Flexible reinvestment of PEPP maturities forms the ECB’s first line of defence against sovereign spread turmoil

Yet the PEPP is more than just another sizeable balance sheet item waiting to be wound back. The flexible reinvestment of PEPP maturities forms the ECB’s first line of defence against sovereign spread turmoil. Unlike the much touted and in theory certainly powerful Transmission Protection Instrument, it comes with a relatively low bar for deployment and has actually been used and tested already. Sovereign spreads have proved remarkably resilient during the ECB’s tightening drive, but especially considering the latest stress surfacing in corners of the US banking system we think the ECB will not want to rock the boat.

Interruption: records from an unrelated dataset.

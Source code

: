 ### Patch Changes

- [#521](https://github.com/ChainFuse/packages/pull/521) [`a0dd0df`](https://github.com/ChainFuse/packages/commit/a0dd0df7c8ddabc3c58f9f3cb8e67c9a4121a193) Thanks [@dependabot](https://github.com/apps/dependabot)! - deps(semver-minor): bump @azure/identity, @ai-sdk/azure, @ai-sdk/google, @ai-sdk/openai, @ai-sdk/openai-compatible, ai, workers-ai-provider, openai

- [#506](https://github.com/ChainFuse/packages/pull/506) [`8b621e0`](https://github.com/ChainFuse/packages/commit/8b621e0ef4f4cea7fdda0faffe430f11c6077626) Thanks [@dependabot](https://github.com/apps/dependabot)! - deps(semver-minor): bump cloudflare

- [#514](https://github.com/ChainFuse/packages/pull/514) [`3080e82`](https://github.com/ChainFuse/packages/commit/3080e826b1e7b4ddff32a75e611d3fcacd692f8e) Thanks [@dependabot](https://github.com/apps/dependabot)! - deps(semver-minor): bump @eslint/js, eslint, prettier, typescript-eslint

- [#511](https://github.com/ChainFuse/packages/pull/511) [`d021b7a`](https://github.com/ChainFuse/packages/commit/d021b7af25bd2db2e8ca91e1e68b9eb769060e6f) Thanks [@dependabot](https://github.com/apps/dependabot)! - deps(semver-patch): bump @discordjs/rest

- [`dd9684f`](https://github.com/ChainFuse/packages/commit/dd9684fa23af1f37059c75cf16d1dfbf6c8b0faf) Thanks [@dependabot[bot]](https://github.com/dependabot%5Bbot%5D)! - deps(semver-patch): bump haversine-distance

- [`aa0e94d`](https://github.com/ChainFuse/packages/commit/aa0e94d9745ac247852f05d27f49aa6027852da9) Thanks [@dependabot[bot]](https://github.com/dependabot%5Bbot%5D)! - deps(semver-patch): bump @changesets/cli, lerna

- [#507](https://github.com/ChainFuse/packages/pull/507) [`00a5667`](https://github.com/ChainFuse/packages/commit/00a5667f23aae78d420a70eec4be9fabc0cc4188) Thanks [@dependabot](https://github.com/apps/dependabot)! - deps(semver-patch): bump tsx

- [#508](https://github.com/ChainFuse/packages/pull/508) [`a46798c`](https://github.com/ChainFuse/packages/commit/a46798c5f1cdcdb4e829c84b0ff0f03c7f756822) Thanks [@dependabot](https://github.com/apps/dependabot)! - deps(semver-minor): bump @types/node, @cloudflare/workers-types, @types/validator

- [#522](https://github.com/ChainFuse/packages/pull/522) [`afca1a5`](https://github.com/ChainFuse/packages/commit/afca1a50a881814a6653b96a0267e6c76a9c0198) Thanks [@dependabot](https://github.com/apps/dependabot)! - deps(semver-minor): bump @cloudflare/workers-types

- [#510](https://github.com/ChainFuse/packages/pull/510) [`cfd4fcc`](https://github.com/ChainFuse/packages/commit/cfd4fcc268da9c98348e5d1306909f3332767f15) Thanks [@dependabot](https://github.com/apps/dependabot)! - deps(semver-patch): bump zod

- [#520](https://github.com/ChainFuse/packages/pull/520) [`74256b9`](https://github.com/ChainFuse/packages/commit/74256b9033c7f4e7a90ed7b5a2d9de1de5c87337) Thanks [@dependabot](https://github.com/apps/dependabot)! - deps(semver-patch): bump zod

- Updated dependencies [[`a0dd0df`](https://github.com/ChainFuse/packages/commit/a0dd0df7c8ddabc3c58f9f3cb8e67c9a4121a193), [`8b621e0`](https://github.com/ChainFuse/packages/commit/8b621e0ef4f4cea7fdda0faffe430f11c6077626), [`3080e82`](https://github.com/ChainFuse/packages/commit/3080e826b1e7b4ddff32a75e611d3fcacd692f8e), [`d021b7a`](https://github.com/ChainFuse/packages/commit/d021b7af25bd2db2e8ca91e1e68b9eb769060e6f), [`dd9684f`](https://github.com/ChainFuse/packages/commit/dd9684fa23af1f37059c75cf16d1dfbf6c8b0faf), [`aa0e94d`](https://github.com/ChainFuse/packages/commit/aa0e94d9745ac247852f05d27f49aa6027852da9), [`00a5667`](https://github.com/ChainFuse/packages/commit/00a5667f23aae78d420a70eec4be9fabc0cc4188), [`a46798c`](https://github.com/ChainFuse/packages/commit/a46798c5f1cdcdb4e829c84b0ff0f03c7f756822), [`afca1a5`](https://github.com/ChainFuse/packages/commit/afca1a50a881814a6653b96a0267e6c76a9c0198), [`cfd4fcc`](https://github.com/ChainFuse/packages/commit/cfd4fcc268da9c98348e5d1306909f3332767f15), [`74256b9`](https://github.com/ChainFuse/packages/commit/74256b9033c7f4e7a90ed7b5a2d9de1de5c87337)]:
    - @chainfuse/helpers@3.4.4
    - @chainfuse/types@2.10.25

FX: ECB not the primary driver of EUR/USD

EUR/USD approaches the ECB March meeting with a big deal of volatility and external factors affecting it. The two-year EUR-USD swap rate differential has narrowed from the 140bp area to the 90-95bp area (at the time of writing) following the SVB collapse and rising bets on a Fed U-turn. However, EUR/USD has only risen modestly, and this is because global risk sentiment also took a hit and that is statistically the most important driver for the pair while short-term differentials have lost predictive power recently. We estimate only a 1.5% short-term undervaluation in EUR/USD.

Where does this leave EUR/USD when it comes to the ECB impact on Thursday? While FX volatility will be higher into the ECB announcement, the latest price action clearly confirmed that EUR/USD is much more closely tied to risk sentiment than it is to short-term rate dynamics. In the current environment, decisions taken in Washington and incoming news on the health of the global banking sector are more important drivers for sentiment than the degree of ECB hawkishness. So, even if a volatile FX market will be inevitably sensitive to Lagarde’s words, we suspect the impact on EUR/USD may be out-shadowed by news on the banking front.

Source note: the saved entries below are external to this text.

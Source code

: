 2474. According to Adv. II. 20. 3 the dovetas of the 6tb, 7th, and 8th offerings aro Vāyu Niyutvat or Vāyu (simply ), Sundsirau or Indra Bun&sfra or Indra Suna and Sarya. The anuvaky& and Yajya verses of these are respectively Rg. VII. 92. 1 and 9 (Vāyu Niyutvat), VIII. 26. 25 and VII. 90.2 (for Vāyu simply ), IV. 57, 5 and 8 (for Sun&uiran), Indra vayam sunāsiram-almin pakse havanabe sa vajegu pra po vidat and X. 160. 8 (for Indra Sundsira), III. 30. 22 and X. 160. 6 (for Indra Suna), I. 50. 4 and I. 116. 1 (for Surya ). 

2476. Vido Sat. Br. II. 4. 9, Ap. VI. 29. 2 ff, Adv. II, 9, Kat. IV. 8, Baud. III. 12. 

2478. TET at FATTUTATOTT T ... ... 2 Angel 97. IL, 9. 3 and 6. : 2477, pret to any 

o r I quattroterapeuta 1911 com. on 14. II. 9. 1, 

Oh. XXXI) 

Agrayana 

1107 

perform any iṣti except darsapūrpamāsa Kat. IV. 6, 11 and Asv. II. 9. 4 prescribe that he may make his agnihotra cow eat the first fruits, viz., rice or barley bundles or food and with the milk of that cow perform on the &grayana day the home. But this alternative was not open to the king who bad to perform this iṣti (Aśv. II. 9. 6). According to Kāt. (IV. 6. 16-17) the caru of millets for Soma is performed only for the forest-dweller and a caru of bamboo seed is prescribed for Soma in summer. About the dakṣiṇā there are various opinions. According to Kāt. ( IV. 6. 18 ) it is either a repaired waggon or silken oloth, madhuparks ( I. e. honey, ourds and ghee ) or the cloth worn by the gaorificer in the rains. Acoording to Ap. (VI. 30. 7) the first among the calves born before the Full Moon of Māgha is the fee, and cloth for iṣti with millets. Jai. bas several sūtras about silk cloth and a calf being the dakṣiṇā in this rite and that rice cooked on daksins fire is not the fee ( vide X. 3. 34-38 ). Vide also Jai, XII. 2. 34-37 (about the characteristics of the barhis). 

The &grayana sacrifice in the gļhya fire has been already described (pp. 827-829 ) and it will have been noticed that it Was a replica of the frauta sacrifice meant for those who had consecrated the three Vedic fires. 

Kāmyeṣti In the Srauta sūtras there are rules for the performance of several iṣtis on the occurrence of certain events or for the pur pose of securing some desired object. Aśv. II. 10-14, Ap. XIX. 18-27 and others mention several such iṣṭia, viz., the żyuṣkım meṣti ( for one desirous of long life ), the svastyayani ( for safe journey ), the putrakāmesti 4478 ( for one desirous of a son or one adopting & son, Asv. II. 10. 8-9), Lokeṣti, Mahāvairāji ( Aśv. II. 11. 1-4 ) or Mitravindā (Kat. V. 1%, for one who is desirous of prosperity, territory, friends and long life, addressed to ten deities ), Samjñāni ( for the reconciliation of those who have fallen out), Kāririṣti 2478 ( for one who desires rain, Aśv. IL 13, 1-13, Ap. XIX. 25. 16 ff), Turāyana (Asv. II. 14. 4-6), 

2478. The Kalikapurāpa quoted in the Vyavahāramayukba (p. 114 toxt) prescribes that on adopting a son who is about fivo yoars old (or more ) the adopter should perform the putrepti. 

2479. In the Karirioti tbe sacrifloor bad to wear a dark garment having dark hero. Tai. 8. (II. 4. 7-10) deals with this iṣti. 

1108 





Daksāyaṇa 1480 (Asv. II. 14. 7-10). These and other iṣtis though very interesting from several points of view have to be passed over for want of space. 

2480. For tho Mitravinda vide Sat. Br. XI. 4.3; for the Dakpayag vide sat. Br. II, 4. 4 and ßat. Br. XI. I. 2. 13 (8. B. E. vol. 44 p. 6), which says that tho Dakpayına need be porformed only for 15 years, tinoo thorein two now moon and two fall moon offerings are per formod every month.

In terms of the direction of the ECB impact, we outlined in this preview how there are still non-negligible risks of communication missteps by the ECB, which are probably exacerbated by the recent turmoil. Accordingly, the balance of risks based only on the ECB-reaction appears tilted to the downside for EUR/USD. However, should we see the Fed reassure markets with a more dovish tone, and global sentiment rebound, it would take a big dovish ECB surprise to prevent a EUR/USD rally.